__Data provided__
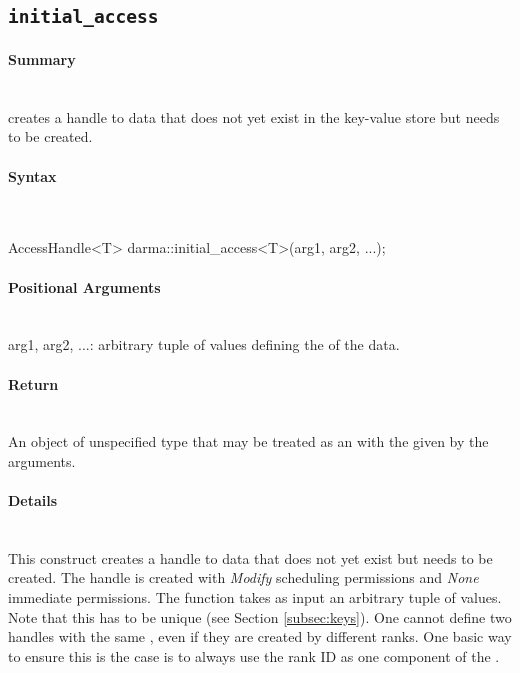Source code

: \subsection{\texttt{initial\_access}}

\paragraph{Summary}\mbox{}\\ 
 creates a \gls{handle} to data that does not yet
exist in the \gls{key-value store} but needs to be created.

\paragraph{Syntax}\mbox{}\\ 
\begin{CppCode}
AccessHandle<T> darma::initial_access<T>(arg1, arg2, ...);
\end{CppCode}

\paragraph{Positional Arguments}\mbox{}\\ 
arg1, arg2, ...: arbitrary \gls{tuple} of values defining the  of the data.

\paragraph{Return}\mbox{}\\ 
An object of unspecified type that may be treated as an 
with the  given by the arguments.

\paragraph{Details}\mbox{}\\ 
This construct creates a \gls{handle} to data that does not yet 
exist but needs to be created.  The \gls{handle} is created with {\it Modify}
\gls{scheduling permissions} and {\it None} \gls{immediate permissions}.  The function takes
as input an arbitrary \gls{tuple} of values.
Note that this  has to be unique (see Section \ref{subsec:keys}).
One cannot define two \glspl{handle} with the same , even if they
are created by different \glspl{rank}.
One basic way to ensure this is the case is to always use the \gls{rank} ID
as one component of the . 


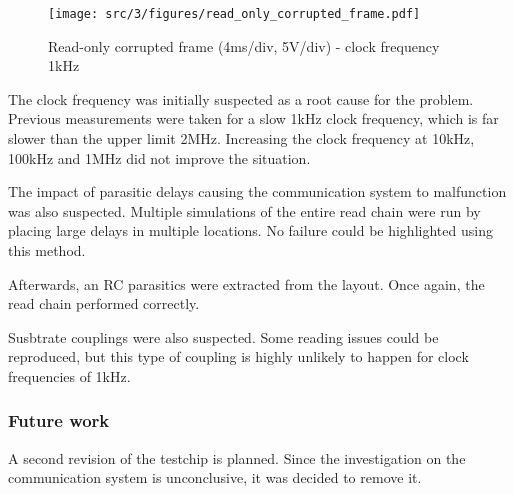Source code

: \begin{figure}[!h]
  \centering
  \texttt{[image: src/3/figures/read\_only\_corrupted\_frame.pdf]}
  \caption{Read-only corrupted frame (4ms/div, 5V/div) - clock frequency 1kHz}
  \label{fig:read-only-full-frame}
\end{figure}

The clock frequency was initially suspected as a root cause for the problem.
Previous measurements were taken for a slow 1kHz clock frequency, which is far slower than the upper limit 2MHz.
Increasing the clock frequency at 10kHz, 100kHz and 1MHz did not improve the situation.

The impact of parasitic delays causing the communication system to malfunction was also suspected.
Multiple simulations of the entire read chain were run by placing large delays in multiple locations.
No failure could be highlighted using this method.

Afterwards, an RC parasitics were extracted from the layout.
Once again, the read chain performed correctly.

Susbtrate couplings were also suspected.
Some reading issues could be reproduced, but this type of coupling is highly unlikely to happen for clock frequencies of 1kHz.


\subsubsection{Future work}

A second revision of the testchip is planned.
Since the investigation on the communication system is unconclusive, it was decided to remove it.
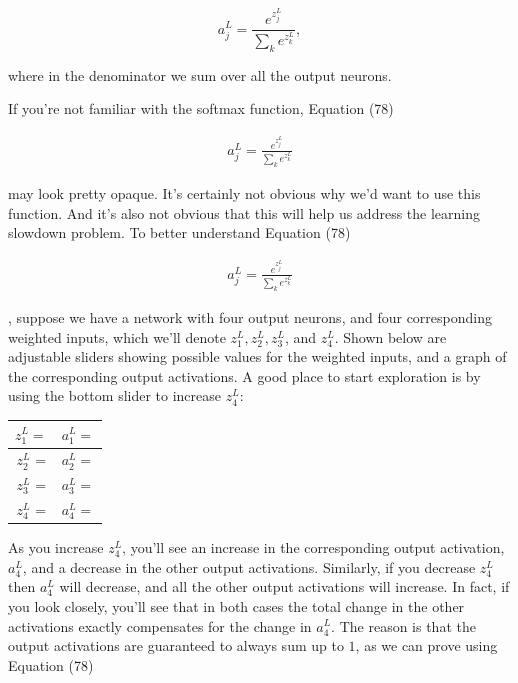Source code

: \begin{equation}
a^L_j = \frac{e^{z^L_j}}{\sum_k e^{z^L_k}},
\tag{78}
\end{equation}

\noindent where in the denominator we sum over all the output neurons.


If you're not familiar with the softmax function, Equation (78)

\begin{align*}
a^L_j = \frac{e^{z^L_j}}{\sum_k e^{z^L_k}} \nonumber
\end{align*}

\noindent may look pretty opaque. It's certainly not obvious why we'd want to use this function. And it's also not obvious that this will help us address the learning slowdown problem. To better understand Equation (78)

\begin{align*}
a^L_j = \frac{e^{z^L_j}}{\sum_k e^{z^L_k}} \nonumber
\end{align*}

\noindent, suppose we have a network with four output neurons, and four corresponding weighted inputs, which we'll denote $z^L_1, z^L_2, z^L_3$, and $z^L_4$. Shown below are adjustable sliders showing possible values for the weighted inputs, and a graph of the corresponding output activations. A good place to start exploration is by using the bottom slider to increase $z^L_4$:



\begin{table}[htbp]
\centering
\small
\begin{tabular}{cc}
\toprule

$z^L_1 = $ & $a^L_1 = $ \\

\midrule

$z^L_2$ = & $a^L_2 = $ \\

$z^L_3$ = & $a^L_3 = $ \\

$z^L_4$ = & $a^L_4 = $ \\

\bottomrule
\end{tabular}
\end{table}


As you increase $z^L_4$, you'll see an increase in the corresponding output activation, $a^L_4$, and a decrease in the other output activations. Similarly, if you decrease $z^L_4$ then $a^L_4$ will decrease, and all the other output activations will increase. In fact, if you look closely, you'll see that in both cases the total change in the other activations exactly compensates for the change in $a^L_4$. The reason is that the output activations are guaranteed to always sum up to $1$, as we can prove using Equation (78)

__Assignment__
From the first line to the last, repeat the data above exactly and leave the pictures out.

__Answer box__
Source code

: \subsection{\texttt{initial\_access}}

\paragraph{Summary}\mbox{}\\ 
 creates a \gls{handle} to data that does not yet
exist in the \gls{key-value store} but needs to be created.

\paragraph{Syntax}\mbox{}\\ 
\begin{CppCode}
AccessHandle<T> darma::initial_access<T>(arg1, arg2, ...);
\end{CppCode}

\paragraph{Positional Arguments}\mbox{}\\ 
arg1, arg2, ...: arbitrary \gls{tuple} of values defining the  of the data.

\paragraph{Return}\mbox{}\\ 
An object of unspecified type that may be treated as an 
with the  given by the arguments.

\paragraph{Details}\mbox{}\\ 
This construct creates a \gls{handle} to data that does not yet 
exist but needs to be created.  The \gls{handle} is created with {\it Modify}
\gls{scheduling permissions} and {\it None} \gls{immediate permissions}.  The function takes
as input an arbitrary \gls{tuple} of values.
Note that this  has to be unique (see Section \ref{subsec:keys}).
One cannot define two \glspl{handle} with the same , even if they
are created by different \glspl{rank}.
One basic way to ensure this is the case is to always use the \gls{rank} ID
as one component of the . 


Source code

: \begin{figure}[!h]
  \centering
  \texttt{[image: src/3/figures/read\_only\_corrupted\_frame.pdf]}
  \caption{Read-only corrupted frame (4ms/div, 5V/div) - clock frequency 1kHz}
  \label{fig:read-only-full-frame}
\end{figure}

The clock frequency was initially suspected as a root cause for the problem.
Previous measurements were taken for a slow 1kHz clock frequency, which is far slower than the upper limit 2MHz.
Increasing the clock frequency at 10kHz, 100kHz and 1MHz did not improve the situation.

The impact of parasitic delays causing the communication system to malfunction was also suspected.
Multiple simulations of the entire read chain were run by placing large delays in multiple locations.
No failure could be highlighted using this method.

Afterwards, an RC parasitics were extracted from the layout.
Once again, the read chain performed correctly.

Susbtrate couplings were also suspected.
Some reading issues could be reproduced, but this type of coupling is highly unlikely to happen for clock frequencies of 1kHz.


\subsubsection{Future work}

A second revision of the testchip is planned.
Since the investigation on the communication system is unconclusive, it was decided to remove it.
Source code

: \begin{equation}
a^L_j = \frac{e^{z^L_j}}{\sum_k e^{z^L_k}},
\tag{78}
\end{equation}

\noindent where in the denominator we sum over all the output neurons.


If you're not familiar with the softmax function, Equation (78)

\begin{align*}
a^L_j = \frac{e^{z^L_j}}{\sum_k e^{z^L_k}} \nonumber
\end{align*}

\noindent may look pretty opaque. It's certainly not obvious why we'd want to use this function. And it's also not obvious that this will help us address the learning slowdown problem. To better understand Equation (78)

\begin{align*}
a^L_j = \frac{e^{z^L_j}}{\sum_k e^{z^L_k}} \nonumber
\end{align*}

\noindent, suppose we have a network with four output neurons, and four corresponding weighted inputs, which we'll denote $z^L_1, z^L_2, z^L_3$, and $z^L_4$. Shown below are adjustable sliders showing possible values for the weighted inputs, and a graph of the corresponding output activations. A good place to start exploration is by using the bottom slider to increase $z^L_4$:



\begin{table}[htbp]
\centering
\small
\begin{tabular}{cc}
\toprule

$z^L_1 = $ & $a^L_1 = $ \\

\midrule

$z^L_2$ = & $a^L_2 = $ \\

$z^L_3$ = & $a^L_3 = $ \\

$z^L_4$ = & $a^L_4 = $ \\

\bottomrule
\end{tabular}
\end{table}


As you increase $z^L_4$, you'll see an increase in the corresponding output activation, $a^L_4$, and a decrease in the other output activations. Similarly, if you decrease $z^L_4$ then $a^L_4$ will decrease, and all the other output activations will increase. In fact, if you look closely, you'll see that in both cases the total change in the other activations exactly compensates for the change in $a^L_4$. The reason is that the output activations are guaranteed to always sum up to $1$, as we can prove using Equation (78)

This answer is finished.